Siblings (not the band from Derbyshire who put in a good performance in February) of arguably more famous acts popped up a couple of times in the forms of David Knopfler, who managed to just about avoid coming across as bitter during his gentle rock performance, and Deborah Bonham, whose Blues Rock should really have been appreciated by more people.
I was advised to see The Temperance Movement by somebody whose musical judgment I trust and, once again, I wasn’t disappointed, There may not be much new in the style of their music (some people are comparing them to The Black Crowes and The Rolling Stones) but they may just be bringing Rock and Roll to a whole new generation. Their superb performance at Fibbers was seen by another capacity crowd, leading me to once again wonder how people get to know about these bands, while their debut album, released shortly afterwards, deservedly entered the official BBC midweek chart at number nine.
I saw Mostly Autumn three times in 2013 and, while their Christmas gig at the Grand Opera House wasn’t particularly outstanding, their appearance at the Duchess the day after Bryan and Livvy’s wedding, with fans travelling from all over to help them celebrate (and, perhaps, pay for the honeymoon) was superb while the more relaxed semi-acoustic gig the day before the Christmas gig allowed us to see the band in a different light.
Also drawing a big crowd was ex-Superbikes champion James Toseland who showed us that he isn’t just an incredibly good-looking speed demon but can also rock with the best of them.
Acoustic guitarist and musical magician Jon Gomm managed to both baffle and impress me, finally putting to rest my irrational feeling that those people who appear to play drums and bass on their guitar were using some sort of pedal-trickery by not only explaining how it is done but also by doing it in the middle of the audience, completely unplugged.
There were, of course many more, including a couple of bands who failed to impress, perhaps simply because I didn’t “get” their music rather than anything bad on their part.
I ended last year’s equivalent post to this one by saying “2012 was a great year for live music in York.
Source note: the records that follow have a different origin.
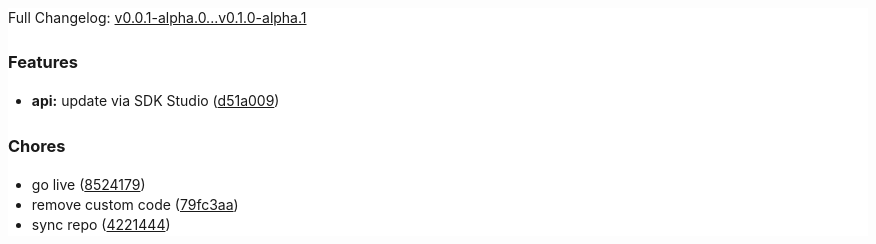 Full Changelog: [v0.0.1-alpha.0...v0.1.0-alpha.1](https://github.com/ComposioHQ/composio-base-py/compare/v0.0.1-alpha.0...v0.1.0-alpha.1)

### Features

* **api:** update via SDK Studio ([d51a009](https://github.com/ComposioHQ/composio-base-py/commit/d51a0091df7045f66dff7d1b846e31b8e2b337f1))


### Chores

* go live ([8524179](https://github.com/ComposioHQ/composio-base-py/commit/8524179fc18d203af58dafd914dcc83e370bc8ef))
* remove custom code ([79fc3aa](https://github.com/ComposioHQ/composio-base-py/commit/79fc3aa01e162746fdf3a74c1120f6b6dc3eff57))
* sync repo ([4221444](https://github.com/ComposioHQ/composio-base-py/commit/42214448cb569c8da8f5f6f75df97455f0e8434f))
I doubt 2013 will beat it, but you never know.” It turns out that 2013 was even better. Unfortunately, with York’s two “proper” venues potentially under threat (by how much seems to depend on how much inside information you have on the circumstances surrounding Stonebow House and I don’t pretend to have any at all) York’s place on the touring map also seems, to me, to be heading into difficulties. That, together with my own circumstances potentially meaning that I will have to pick and choose my gigs a bit more carefully means that, from a purely personal point of view, things can only go downhill from here.